Last week, the European Medicines Agency (EMA) started a review of medicines for which studies have been conducted by Micro Therapeutic Research Labs at two of its sites in India — Chennai and Coimbatore.
This follows a good clinical practice (GCP) inspection undertaken jointly by the Austrian and Dutch authorities in February this year. The GCP inspection had raised concerns about the study data used to support marketing authorization applications of some medicines in the EU.
The findings that 'cast serious doubts on the reliability of data' are similar to those at other customer research organizations (CROs) in India and include:
(i) Electrocardiogram (ECG) recordings that showed inconsistencies. They were concluded to be ‘intentional misrepresentation of (study) data’.
(ii) Non-compliant documentation practices were observed for different study data, including the practice to generate source data retrospectively, documentation of incorrect information, overwriting and changing raw data without ensuring the readability of the initial entry.
After considering the inspection findings, drug regulatory agencies in several countries (including those in Austria, Bulgaria, Croatia, Denmark, Estonia, Finland, Germany, Hungary, Iceland, Latvia, the Netherlands, Norway, Romania, Slovakia, Slovenia, Spain, Sweden and the United Kingdom) requested the EMA to assess the impact of these findings on the benefits and risks of medicines authorized in the EU on the basis of studies performed at the two sites (Chennai and Coimbatore).
The EMA has published a list of the pharmaceutical products for which clinical and bioanalytical parts of the bioequivalence studies were performed at Micro Therapeutic Research and a final decision will be reached by March 2017.

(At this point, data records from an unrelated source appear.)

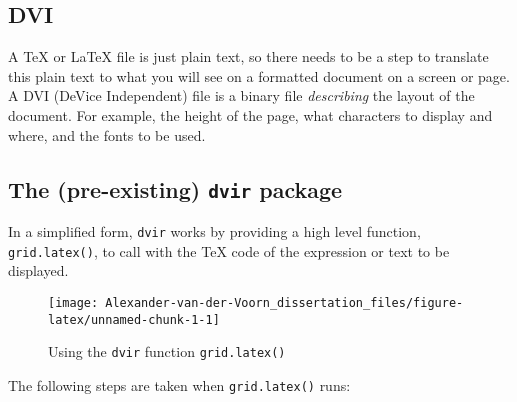 \documentclass[]{article}
\newenvironment{Shaded}{\begin{snugshade}}{\end{snugshade}}
\newcommand{\KeywordTok}[1]{\textcolor[rgb]{0.13,0.29,0.53}{\textbf{#1}}}
\newcommand{\CharTok}[1]{\textcolor[rgb]{0.31,0.60,0.02}{#1}}
\newcommand{\StringTok}[1]{\textcolor[rgb]{0.31,0.60,0.02}{#1}}
\newcommand{\NormalTok}[1]{#1}
\begin{document}
\subsection{DVI}\label{dvi}

A \TeX{} or \LaTeX{} file is just plain text, so there needs to be a
step to translate this plain text to what you will see on a formatted
document on a screen or page. A DVI (DeVice Independent) file is a
binary file \emph{describing} the layout of the document. For example,
the height of the page, what characters to display and where, and the
fonts to be used.

\subsection{\texorpdfstring{The (pre-existing) \texttt{dvir}
package}{The (pre-existing) dvir package}}\label{dvirDesc}

In a simplified form, \texttt{dvir} works by providing a high level
function, \texttt{grid.latex()}, to call with the \TeX{} code of the
expression or text to be displayed.

\begin{Shaded}
\end{Shaded}

\begin{figure}

{\centering \texttt{[image: Alexander-van-der-Voorn\_dissertation\_files/figure-latex/unnamed-chunk-1-1]} 

}

\caption{Using the \texttt{dvir} function \texttt{grid.latex()}}\label{fig:unnamed-chunk-1}
\end{figure}

The following steps are taken when \texttt{grid.latex()} runs:
\end{document}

Earlier this year, the EMA recommended suspending a number of nationally approved medicines for which bioequivalence studies were conducted at Semler Research Centre in Bangalore, India. The EMA’s review followed a US Food and Drug Administration inspection and a World Health Organization (WHO) inspection that had raised serious concerns about the practices at Semler.
The review led to the conclusion that data from the company could not be used to establish efficacy and safety of the drugs studied.
Similarly, falsified ECGs at GVK Biosciences resulted in the suspension of 700 generic medicines in Europe.
In April, PharmaCompass had asked the question: "Clinical fiascos – what falsified electrocardiograms (ECGs) mean for India’s generic drug industry".
We believe that as the year comes to a close, the question still begs an answer.